Therefore, the scholar, as he looks at our national folklore of the last 60 years, will be mindful of two facts. 1) Most of the legends that are created to fan the fires of patriotism are essentially propagandistic and are not folk legends at all. 2) The concept that an ``American national folklore'' exists is itself probably another propagandistic legend.
Folklore is individually created art that a homogeneous group of people preserve, vary and recreate through oral transmission. It has come to mean myths, legends, tales, songs, proverbs, riddles, superstitions, rhymes and such literary forms of expression. Related to written literature, and often remaining temporarily frozen in written form, it loses its vitality when transcribed or removed from its oral existence. Though it may exist in either literate or illiterate societies, it assumes a role of true cultural importance only in the latter.

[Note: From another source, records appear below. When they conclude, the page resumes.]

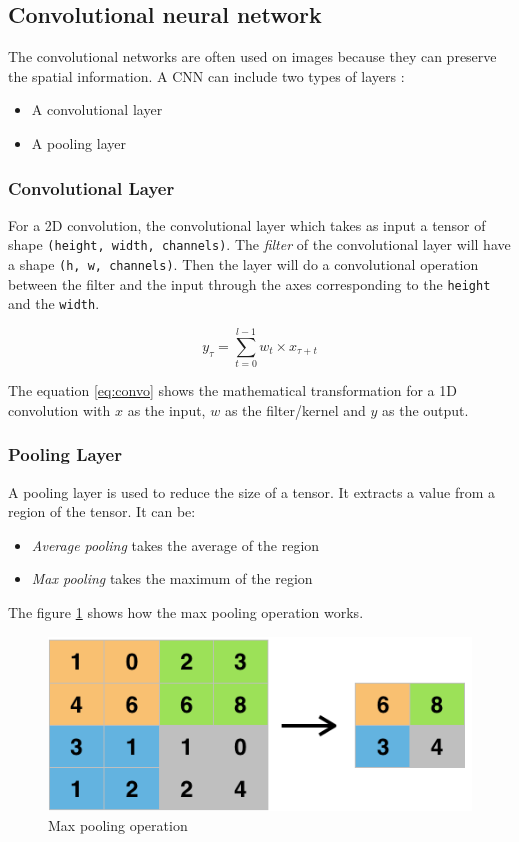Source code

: \documentclass[12pt]{report}
\begin{document}
\subsection{Convolutional neural network}

The convolutional networks are often used on images because they can preserve the spatial information.
A CNN can include two types of layers :
\begin{itemize}
    \item A convolutional layer
    \item A pooling layer
\end{itemize}

\subsubsection{Convolutional Layer}

For a 2D convolution, the convolutional layer which takes as input a tensor of shape \texttt{(height, width, channels)}.
The \textit{filter} of the convolutional layer will have a shape \texttt{(h, w, channels)}.
Then the layer will do a convolutional operation between the filter and the input through the axes corresponding to the \texttt{height} and the \texttt{width}.

\begin{equation}
    y_{\tau} = \sum_{t=0}^{l-1} w_{t} \times x_{\tau + t}
    \label{eq:convo}
\end{equation}

The equation \ref{eq:convo} shows the mathematical transformation for a 1D convolution with $x$ as the input, $w$ as the filter/kernel and $y$ as the output.

\subsubsection{Pooling Layer}

A pooling layer is used to reduce the size of a tensor. It extracts a value from a region of the tensor. It can be:
\begin{itemize}
    \item \textit{Average pooling} takes the average of the region
    \item \textit{Max pooling} takes the maximum of the region
\end{itemize}
The figure \ref{fig:max_pooling} shows how the max pooling operation works.

\begin{figure}[H]
    \centering
    \includegraphics[width=0.75 \textwidth]{images/nn/layers/max_pooling.png}
    \caption{Max pooling operation}
    \label{fig:max_pooling}
\end{figure}
\end{document}
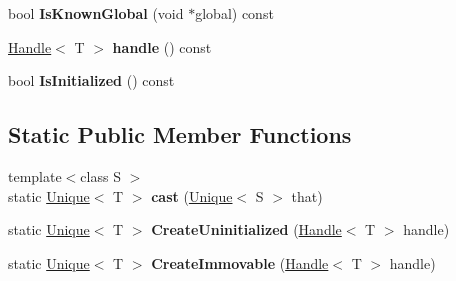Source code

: \begin{DoxyCompactItemize}
\item 
\hypertarget{classv8_1_1internal_1_1_unique_ae68470ebf29b25950c9b5bfc5191d623}{}bool {\bfseries Is\+Known\+Global} (void $\ast$global) const \label{classv8_1_1internal_1_1_unique_ae68470ebf29b25950c9b5bfc5191d623}

\item 
\hypertarget{classv8_1_1internal_1_1_unique_afe001d104f7116f25ec7f745d98a6407}{}\hyperlink{classv8_1_1internal_1_1_handle}{Handle}$<$ T $>$ {\bfseries handle} () const \label{classv8_1_1internal_1_1_unique_afe001d104f7116f25ec7f745d98a6407}

\item 
\hypertarget{classv8_1_1internal_1_1_unique_ac09a1ae14715003aeeeab2c4d4ad7323}{}bool {\bfseries Is\+Initialized} () const \label{classv8_1_1internal_1_1_unique_ac09a1ae14715003aeeeab2c4d4ad7323}

\end{DoxyCompactItemize}
\subsection*{Static Public Member Functions}
\begin{DoxyCompactItemize}
\item 
\hypertarget{classv8_1_1internal_1_1_unique_a359d060b11f122d9df79f2a27a8db9cf}{}{\footnotesize template$<$class S $>$ }\\static \hyperlink{classv8_1_1internal_1_1_unique}{Unique}$<$ T $>$ {\bfseries cast} (\hyperlink{classv8_1_1internal_1_1_unique}{Unique}$<$ S $>$ that)\label{classv8_1_1internal_1_1_unique_a359d060b11f122d9df79f2a27a8db9cf}

\item 
\hypertarget{classv8_1_1internal_1_1_unique_acff014eaa7c4e0168feb2341cd1daf52}{}static \hyperlink{classv8_1_1internal_1_1_unique}{Unique}$<$ T $>$ {\bfseries Create\+Uninitialized} (\hyperlink{classv8_1_1internal_1_1_handle}{Handle}$<$ T $>$ handle)\label{classv8_1_1internal_1_1_unique_acff014eaa7c4e0168feb2341cd1daf52}

\item 
\hypertarget{classv8_1_1internal_1_1_unique_a721838c15b6958aabc7239717dae4119}{}static \hyperlink{classv8_1_1internal_1_1_unique}{Unique}$<$ T $>$ {\bfseries Create\+Immovable} (\hyperlink{classv8_1_1internal_1_1_handle}{Handle}$<$ T $>$ handle)\label{classv8_1_1internal_1_1_unique_a721838c15b6958aabc7239717dae4119}

\end{DoxyCompactItemize}
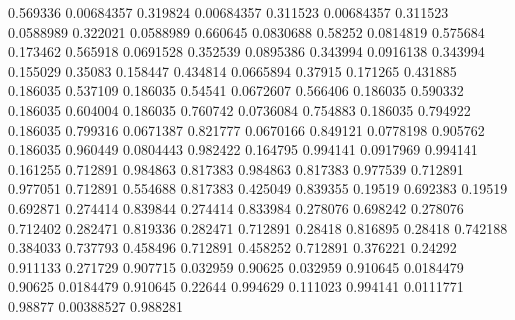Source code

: 0.569336 0.00684357
0.319824 0.00684357
0.311523 0.00684357
0.311523 0.0588989
0.322021 0.0588989
0.660645 0.0830688
0.58252 0.0814819
0.575684 0.173462
0.565918 0.0691528
0.352539 0.0895386
0.343994 0.0916138
0.343994 0.155029
0.35083 0.158447
0.434814 0.0665894
0.37915 0.171265
0.431885 0.186035
0.537109 0.186035
0.54541 0.0672607
0.566406 0.186035
0.590332 0.186035
0.604004 0.186035
0.760742 0.0736084
0.754883 0.186035
0.794922 0.186035
0.799316 0.0671387
0.821777 0.0670166
0.849121 0.0778198
0.905762 0.186035
0.960449 0.0804443
0.982422 0.164795
0.994141 0.0917969
0.994141 0.161255
0.712891 0.984863
0.817383 0.984863
0.817383 0.977539
0.712891 0.977051
0.712891 0.554688
0.817383 0.425049
0.839355 0.19519
0.692383 0.19519
0.692871 0.274414
0.839844 0.274414
0.833984 0.278076
0.698242 0.278076
0.712402 0.282471
0.819336 0.282471
0.712891 0.28418
0.816895 0.28418
0.742188 0.384033
0.737793 0.458496
0.712891 0.458252
0.712891 0.376221
0.24292 0.911133
0.271729 0.907715
0.032959 0.90625
0.032959 0.910645
0.0184479 0.90625
0.0184479 0.910645
0.22644 0.994629
0.111023 0.994141
0.0111771 0.98877
0.00388527 0.988281

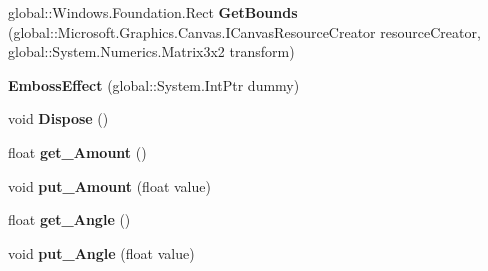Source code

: \begin{DoxyCompactItemize}
\mbox{\label{class_microsoft_1_1_graphics_1_1_canvas_1_1_effects_1_1_emboss_effect_a332e3f4203f0f5fc176b241c611be3b3}} 
global\+::\+Windows.\+Foundation.\+Rect {\bfseries Get\+Bounds} (global\+::\+Microsoft.\+Graphics.\+Canvas.\+I\+Canvas\+Resource\+Creator resource\+Creator, global\+::\+System.\+Numerics.\+Matrix3x2 transform)
\item 
\mbox{\label{class_microsoft_1_1_graphics_1_1_canvas_1_1_effects_1_1_emboss_effect_a2d3861da33bd9475d1e949275788def0}} 
{\bfseries Emboss\+Effect} (global\+::\+System.\+Int\+Ptr dummy)
\item 
\mbox{\label{class_microsoft_1_1_graphics_1_1_canvas_1_1_effects_1_1_emboss_effect_aa39c97e030897236bc8071c5e9c5de62}} 
void {\bfseries Dispose} ()
\item 
\mbox{\label{class_microsoft_1_1_graphics_1_1_canvas_1_1_effects_1_1_emboss_effect_ad824b28bb284838b16307bbffbeb0668}} 
float {\bfseries get\+\_\+\+Amount} ()
\item 
\mbox{\label{class_microsoft_1_1_graphics_1_1_canvas_1_1_effects_1_1_emboss_effect_a49add22dd56a5fa85ae8c613d6b7561c}} 
void {\bfseries put\+\_\+\+Amount} (float value)
\item 
\mbox{\label{class_microsoft_1_1_graphics_1_1_canvas_1_1_effects_1_1_emboss_effect_a26a7de6dacb9be149789779457828ed3}} 
float {\bfseries get\+\_\+\+Angle} ()
\item 
\mbox{\label{class_microsoft_1_1_graphics_1_1_canvas_1_1_effects_1_1_emboss_effect_ad7260653a41639ec65d5c966c05ba7a2}} 
void {\bfseries put\+\_\+\+Angle} (float value)
\item 
\mbox{\label{class_microsoft_1_1_graphics_1_1_canvas_1_1_effects_1_1_emboss_effect_a36340e7d6e5ac47dd89f4f7d37c07345}} 

\end{DoxyCompactItemize}
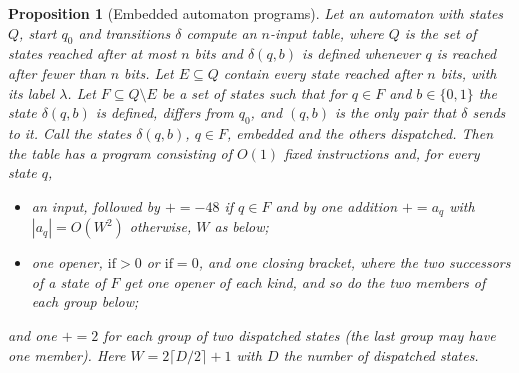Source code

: \documentclass[11pt]{article}
\newtheorem{proposition}[theorem]{Proposition}
\theoremstyle{remark}
\begin{document}
\begin{proposition}[Embedded automaton programs]\label{prop:embprog}
Let an automaton with states $Q$, start $q_0$ and transitions $\delta$ compute an
$n$-input table, where $Q$ is the set of states reached after at most $n$ bits and
$\delta(q,b)$ is defined whenever $q$ is reached after fewer than $n$ bits.  Let
$E\subseteq Q$ contain every state reached after $n$ bits, with its label $\lambda$.
Let $F\subseteq Q\setminus E$ be a set of states such that for $q\in F$ and
$b\in\{0,1\}$ the state $\delta(q,b)$ is defined, differs from $q_0$, and $(q,b)$ is
the only pair that $\delta$ sends to it.  Call the states $\delta(q,b)$, $q\in F$,
\emph{embedded} and the others \emph{dispatched}.  Then the table has a program
consisting of $O(1)$ fixed instructions and, for every state $q$,
\begin{itemize}
\item an input, followed by $\mathord{+}\!=-48$ if $q\in F$ and by one addition
$\mathord{+}\!=a_q$ with $|a_q|=O(W^2)$ otherwise, $W$ as below;
\item one opener, $\text{if}>0$ or $\text{if}=0$, and one closing bracket, where the
two successors of a state of $F$ get one opener of each kind, and so do the two
members of each group below;
\end{itemize}
and one $\mathord{+}\!=2$ for each group of two dispatched states (the last group may
have one member).  Here $W=2\lceil D/2\rceil+1$ with $D$ the number of dispatched states.
\end{proposition}
\end{document}

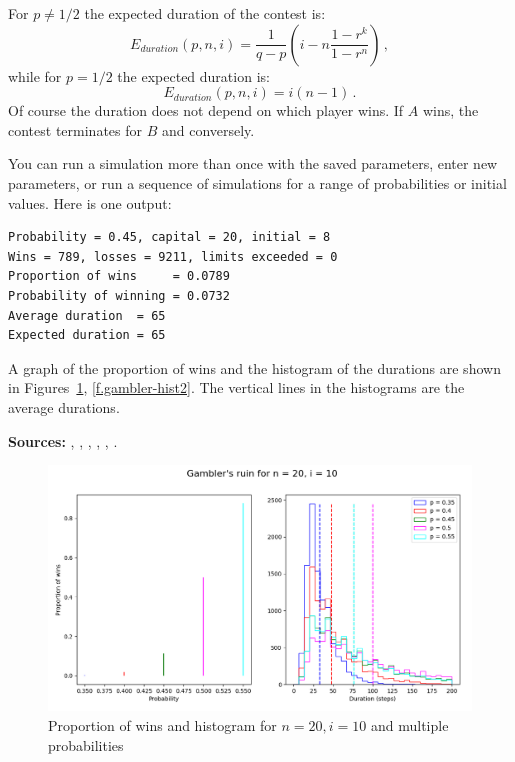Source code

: \documentclass[11pt,a4paper]{article}
\begin{document}
For $p\neq 1/2$ the expected duration of the contest is:
\[
E_{\mathit{duration}}(p,n,i)=\frac{1}{q-p}\left(i-n
\frac{1-r^k}{1-r^n}\right)\,,
\]
while for $p=1/2$ the expected duration is:
\[
E_{\mathit{duration}}(p,n,i)=i(n-1)\,.
\]
Of course the duration does not depend on which player wins. If $A$ wins, the contest terminates for $B$ and conversely.

You can run a simulation more than once with the saved parameters, enter new parameters, or run a sequence of simulations for a range of probabilities or initial values. Here is one output:
\begin{verbatim}
Probability = 0.45, capital = 20, initial = 8
Wins = 789, losses = 9211, limits exceeded = 0
Proportion of wins     = 0.0789
Probability of winning = 0.0732
Average duration  = 65
Expected duration = 65
\end{verbatim}
A graph of the proportion of wins and the histogram of the durations are shown in Figures~\ref{f.gambler-hist1}, \ref{f.gambler-hist2}. The vertical lines in the histograms are the average durations.

\textbf{Sources:} \cite[Chapter 2]{privault}, \cite[Problems 35, 36]{mosteller,mos}, \cite[Example 4m]{ross}, \cite[Example 2.7.3]{BW}, \cite[Section~16.16]{border}, \cite[Section~20.1]{mit-mcs}.

\begin{figure}
\begin{center}
\includegraphics[width=\textwidth]{gamblers-ruin-01}
\caption{Proportion of wins and histogram for $n=20, i=10$ and multiple probabilities}\label{f.gambler-hist1}
\end{center}
\end{figure}
\end{document}
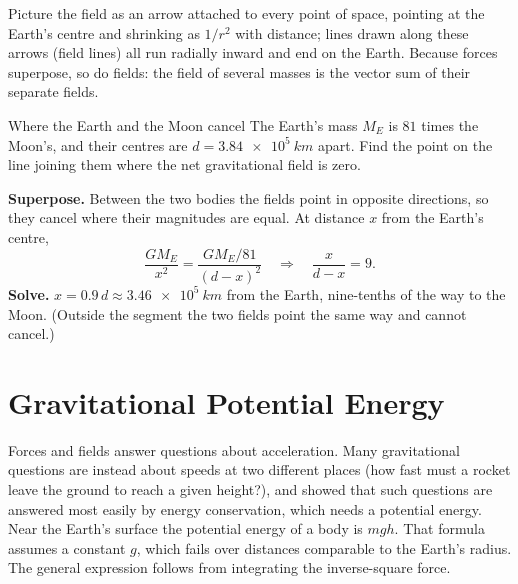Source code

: Picture the field as an arrow attached to every point of space, pointing at the Earth's centre and
shrinking as $1/r^2$ with distance; lines drawn along these arrows (field lines) all run radially inward
and end on the Earth. Because forces superpose, so do fields: the field of several masses is the vector
sum of their separate fields.

\begin{exbox}{Where the Earth and the Moon cancel}
The Earth's mass $M_E$ is $81$ times the Moon's, and their centres are $d=\SI{3.84e5}{km}$ apart. Find the point
on the line joining them where the net gravitational field is zero.

 \textbf{Superpose.} Between the two bodies the fields point in opposite directions, so they
cancel where their magnitudes are equal. At distance $x$ from the Earth's centre,
\[
\frac{GM_E}{x^2}=\frac{GM_E/81}{(d-x)^2}\quad\Longrightarrow\quad\frac{x}{d-x}=9 .
\]
 \textbf{Solve.} $x=0.9\,d\approx\SI{3.46e5}{km}$ from the Earth, nine-tenths of the way to the
Moon. (Outside the segment the two fields point the same way and cannot cancel.) 
\end{exbox}


\section{Gravitational Potential Energy}\label{sec:gpe}

Forces and fields answer questions about acceleration. Many gravitational questions are instead about
speeds at two different places (how fast must a rocket leave the ground to reach a given height?), and
 showed that such questions are answered most easily by energy conservation, which
needs a potential energy. Near the Earth's surface the potential energy of a body is $mgh$. That
formula assumes a constant $g$, which fails over distances comparable to the Earth's radius. The general
expression follows from integrating the inverse-square force.

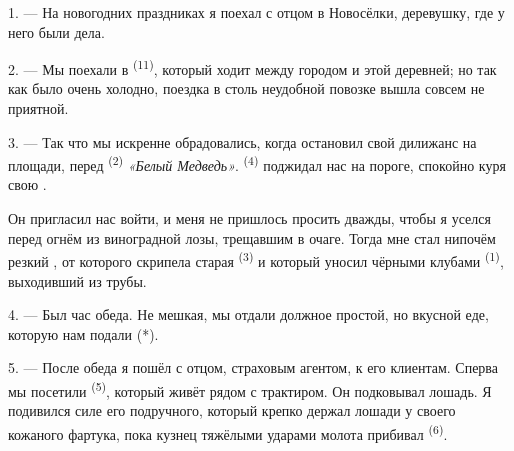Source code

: 

\VUsaut{4.0mm}
\VUsaut{3.0mm}
\VUfilet{16mm}
\VUsaut{5.6mm}
\VUsaut{3.0mm}

\VUsaut{3.0mm}

\VUsaut{4.0mm}

1. --- На новогодних праздниках я поехал с отцом в Новосёлки, деревушку,
где у него были дела.

2. --- Мы поехали в  \textsuperscript{(11)}, который ходит между
городом и этой деревней; но так как было очень холодно, поездка в столь
неудобной повозке вышла совсем не приятной.

3. --- Так что мы искренне обрадовались, когда  остановил
свой дилижанс на площади, перед  \textsuperscript{(2)}
\textit{«Белый Медведь»}.  \textsuperscript{(4)} поджидал нас
на пороге, спокойно куря свою .

Он пригласил нас войти, и меня не пришлось просить дважды, чтобы я уселся
перед огнём из виноградной лозы, трещавшим в очаге. Тогда мне стал
нипочём резкий , от которого скрипела старая
 \textsuperscript{(3)} и который уносил чёрными клубами
 \textsuperscript{(1)}, выходивший из трубы.

4. --- Был час обеда. Не мешкая, мы отдали должное простой, но вкусной
еде, которую нам подали (*).

\VUsaut{3.0mm}

5. --- После обеда я пошёл с отцом, страховым агентом, к его клиентам.
Сперва мы посетили  \textsuperscript{(5)}, который живёт рядом с
трактиром. Он подковывал лошадь. Я подивился силе его подручного, который
крепко держал  лошади у своего кожаного фартука, пока
кузнец тяжёлыми ударами молота прибивал  \textsuperscript{(6)}.

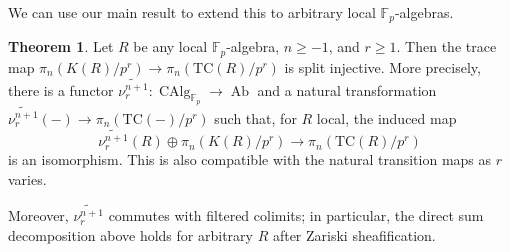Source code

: \documentclass{amsart}
\theoremstyle{definition}
\newtheorem{theorem}[definition]{Theorem}
\newcommand{\bb}{\mathbb}
\newcommand{\To}{\longrightarrow}
\newcommand{\TC}{\mathrm{TC}}
\begin{document}
We can use our main result to extend this to arbitrary local $\bb F_p$-algebras.

\begin{theorem}
Let $R$ be any local $\bb F_p$-algebra, $n\ge-1$, and $r\ge 1$. Then the
trace map $\pi_n (K(R)/p^r) \to \pi_n (\TC(R)/p^r)$ is split injective. More
precisely,  there is a functor $\widetilde{\nu^{n+1}_r}:\operatorname{CAlg}_{\mathbb{F}_p}\rightarrow\operatorname{Ab}$ and a natural transformation $\widetilde{\nu^{n+1}_r}(-)\rightarrow \pi_n(\TC(-)/p^r)$ such that, for $R$ local, the induced map
$$\widetilde{\nu^{n+1}_r}(R)\oplus \pi_n(K(R)/p^r)\To\pi_n(\TC(R)/p^r)$$
is an isomorphism.  This is also compatible with the natural transition maps as $r$ varies.

Moreover, $\widetilde{\nu^{n+1}_r}$ commutes with filtered colimits; in particular, the direct sum decomposition above holds for arbitrary $R$ after Zariski sheafification.
\label{injectivityresult}
\end{theorem}
\end{document}
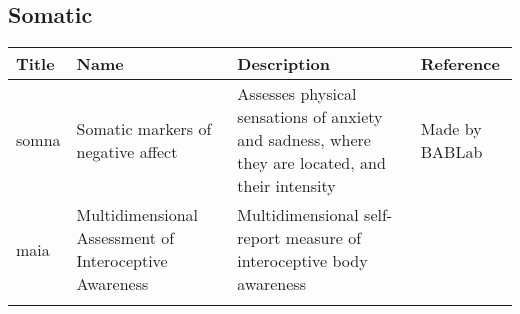 \documentclass[]{book}
\begin{document}
\hypertarget{somatic}{%
\subsection{Somatic}\label{somatic}}

\begin{longtable}[]{@{}llll@{}}
\toprule
\begin{minipage}[b]{0.22\columnwidth}\raggedright
Title\strut
\end{minipage} & \begin{minipage}[b]{0.27\columnwidth}\raggedright
Name\strut
\end{minipage} & \begin{minipage}[b]{0.22\columnwidth}\raggedright
Description\strut
\end{minipage} & \begin{minipage}[b]{0.18\columnwidth}\raggedright
Reference\strut
\end{minipage}\tabularnewline
\midrule
\endhead
\begin{minipage}[t]{0.22\columnwidth}\raggedright
somna\strut
\end{minipage} & \begin{minipage}[t]{0.27\columnwidth}\raggedright
Somatic markers of negative affect\strut
\end{minipage} & \begin{minipage}[t]{0.22\columnwidth}\raggedright
Assesses physical sensations of anxiety and sadness, where they are located, and their intensity\strut
\end{minipage} & \begin{minipage}[t]{0.18\columnwidth}\raggedright
Made by BABLab\strut
\end{minipage}\tabularnewline
\begin{minipage}[t]{0.22\columnwidth}\raggedright
maia\strut
\end{minipage} & \begin{minipage}[t]{0.27\columnwidth}\raggedright
Multidimensional Assessment of Interoceptive Awareness\strut
\end{minipage} & \begin{minipage}[t]{0.22\columnwidth}\raggedright
Multidimensional self-report measure of interoceptive body awareness\strut
\end{minipage} & \begin{minipage}[t]{0.18\columnwidth}\raggedright
\strut
\end{minipage}\tabularnewline
\begin{minipage}[t]{0.22\columnwidth}\raggedright

\end{minipage}
\end{longtable}
\end{document}
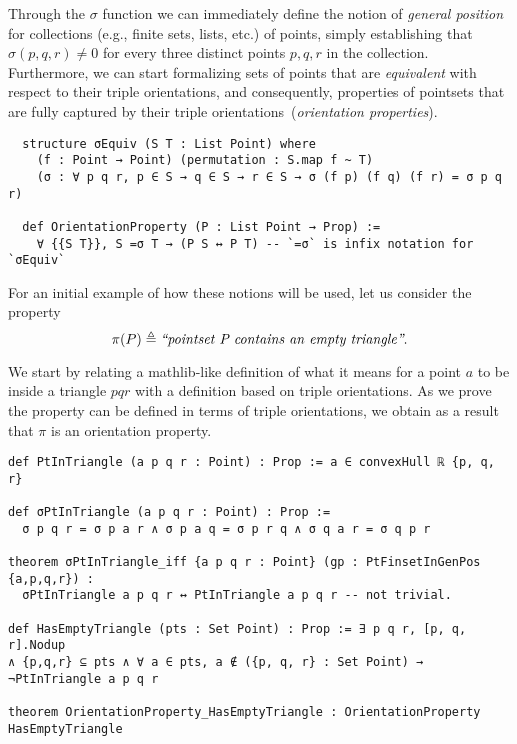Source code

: Through the $\sigma$ function we can immediately define the notion of \emph{general position} for collections (e.g., finite sets, lists, etc.) of points, simply establishing that $\sigma(p, q, r) \neq 0$ for every three distinct points $p, q, r$ in the collection.
Furthermore, we can start formalizing sets of points that are \emph{equivalent} with respect to their triple orientations, and consequently, properties of pointsets that are fully captured by their triple orientations~(\emph{orientation properties}).



\begin{lstlisting}
  structure σEquiv (S T : List Point) where
    (f : Point → Point) (permutation : S.map f ~ T)
    (σ : ∀ p q r, p ∈ S → q ∈ S → r ∈ S → σ (f p) (f q) (f r) = σ p q r)

  def OrientationProperty (P : List Point → Prop) :=
    ∀ {{S T}}, S =σ T → (P S ↔ P T) -- `=σ` is infix notation for `σEquiv`
\end{lstlisting}


For an initial example of how these notions will be used, let us consider the property
\[
  \pi(P) \triangleq \text{\em ``pointset P contains an empty triangle''}.
\]

We start by relating a \textsf{mathlib}-like definition of what it means for a point $a$ to be inside a triangle $pqr$ with a definition based on triple orientations. As we prove the property can be defined in terms of triple orientations, we obtain as a result that $\pi$ is an orientation property.

\begin{lstlisting}
def PtInTriangle (a p q r : Point) : Prop := a ∈ convexHull ℝ {p, q, r}

def σPtInTriangle (a p q r : Point) : Prop :=
  σ p q r = σ p a r ∧ σ p a q = σ p r q ∧ σ q a r = σ q p r

theorem σPtInTriangle_iff {a p q r : Point} (gp : PtFinsetInGenPos {a,p,q,r}) :
  σPtInTriangle a p q r ↔ PtInTriangle a p q r -- not trivial.

def HasEmptyTriangle (pts : Set Point) : Prop := ∃ p q r, [p, q, r].Nodup
∧ {p,q,r} ⊆ pts ∧ ∀ a ∈ pts, a ∉ ({p, q, r} : Set Point) → ¬PtInTriangle a p q r

theorem OrientationProperty_HasEmptyTriangle : OrientationProperty HasEmptyTriangle
\end{lstlisting}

In its propagandistic and commercial haste to discover our folk heritage, the public has remained ignorant of definitions such as this. Enthusiastically, Americans have swept subliterary and bogus materials like Paul Bunyan tales, Abe Lincoln anecdotes and labor union songs up as true products of our American oral tradition. Nor have we remembered that in the melting pot of America the hundreds of isolated and semi isolated ethnic, regional and occupational groups did not fuse into a homogeneous national unit until long after education and industrialization had caused them to cast oral tradition aside as a means of carrying culturally significant material.